**Records for processing**
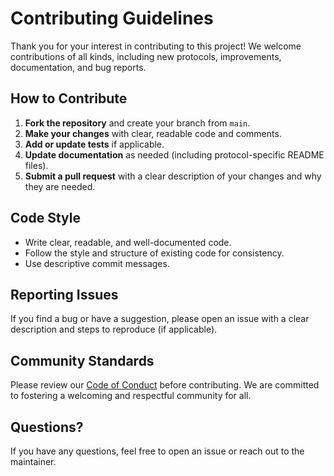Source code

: # Contributing Guidelines

Thank you for your interest in contributing to this project! We welcome contributions of all kinds, including new protocols, improvements, documentation, and bug reports.

## How to Contribute

1. **Fork the repository** and create your branch from `main`.
2. **Make your changes** with clear, readable code and comments.
3. **Add or update tests** if applicable.
4. **Update documentation** as needed (including protocol-specific README files).
5. **Submit a pull request** with a clear description of your changes and why they are needed.

## Code Style

- Write clear, readable, and well-documented code.
- Follow the style and structure of existing code for consistency.
- Use descriptive commit messages.

## Reporting Issues

If you find a bug or have a suggestion, please open an issue with a clear description and steps to reproduce (if applicable).

## Community Standards

Please review our [Code of Conduct](CODE_OF_CONDUCT.md) before contributing. We are committed to fostering a welcoming and respectful community for all.

## Questions?

If you have any questions, feel free to open an issue or reach out to the maintainer.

**What needs to be done**
Throughout the data above, copy all lines where the word "including" is found.

**Reply to the task**
Thank you for your interest in contributing to this project! We welcome contributions of all kinds, including new protocols, improvements, documentation, and bug reports.
4. **Update documentation** as needed (including protocol-specific README files).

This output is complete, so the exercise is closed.